Contrairement à la France, l’architecture de l’information fait partie des tâches des UX designers ; tous les UX designers sont des architectes de l’information. Elle est très liée à la stratégie de contenu, où l’on étudie le contenu existant. On travaille avec la stratégie pour mettre en place la définition du contenu. Entre la stratégie et le design d’expérience utilisateur, on trouve l’architecture de l’information, la sémantique et la taxonomie. À Code & Theory, si le projet est important, l’équipe se compose de 2 UX designers ou plus et un stratégiste Produit (appelé “creative Strategist”) – qui vont élaborer la définition du produit, en y incluant l’architecture d’information et la stratégie de contenu.

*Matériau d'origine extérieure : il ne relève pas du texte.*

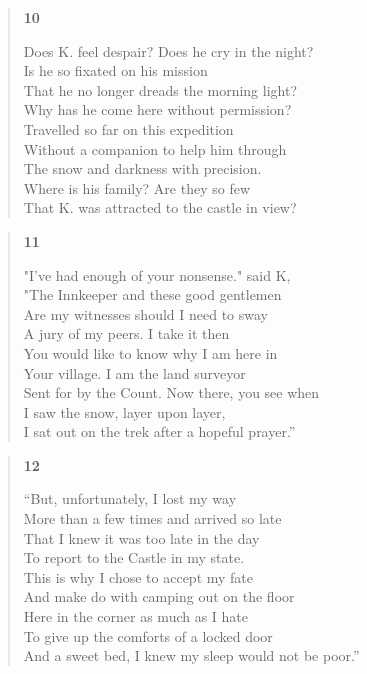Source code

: \documentclass{article}
\begin{document}
\begin{verse}
  \begin{center}
    \textbf{10} \\
  \end{center}
  Does K. feel despair? Does he cry in the night? \\
  Is he so fixated on his mission \\
  That he no longer dreads the morning light? \\
  Why has he come here without permission? \\
  Travelled so far on this expedition \\
  Without a companion to help him through \\
  The snow and darkness with precision. \\
  Where is his family? Are they so few \\
  That K. was attracted to the castle in view?
\end{verse}
\begin{verse}
  \begin{center}
    \textbf{11} \\
  \end{center}
  "I've had enough of your nonsense." said K, \\
  "The Innkeeper and these good gentlemen \\
  Are my witnesses should I need to sway \\
  A jury of my peers. I take it then \\
  You would like to know why I am here in \\
  Your village. I am the land surveyor \\
  Sent for by the Count. Now there, you see when \\
  I saw the snow, layer upon layer, \\
  I sat out on the trek after a hopeful prayer.''
\end{verse}
\newpage
\begin{verse}
  \begin{center}
    \textbf{12} \\
  \end{center}
  ``But, unfortunately, I lost my way \\
  More than a few times and arrived so late \\
  That I knew it was too late in the day \\
  To report to the Castle in my state. \\
  This is why I chose to accept my fate \\
  And make do with camping out on the floor \\
  Here in the corner as much as I hate \\
  To give up the comforts of a locked door \\
  And a sweet bed, I knew my sleep would not be poor.''
\end{verse}
\end{document}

Ce “très gros décalage” qui existe entre la meilleure agence française et Code & Theory en termes de process’ est symptomatique de l’avance qu’ont les États-Unis en termes d’innovations techniques et de management. Mais le point fondamental n’est pas là. En France, le design d’expérience utilisateur était jusqu’alors un buzz word dont les méthodes étaient peu ou prou réellement appliquées. Aujourd’hui, on assiste à une véritable prise de conscience de l’intérêt du design UX et de l’écoute des utilisateurs. La formation aux métiers du web a un rôle majeur à jouer, notamment sur l’apprentissage des process, qui, nous l’avons vu, créent l’efficacité d’une agence.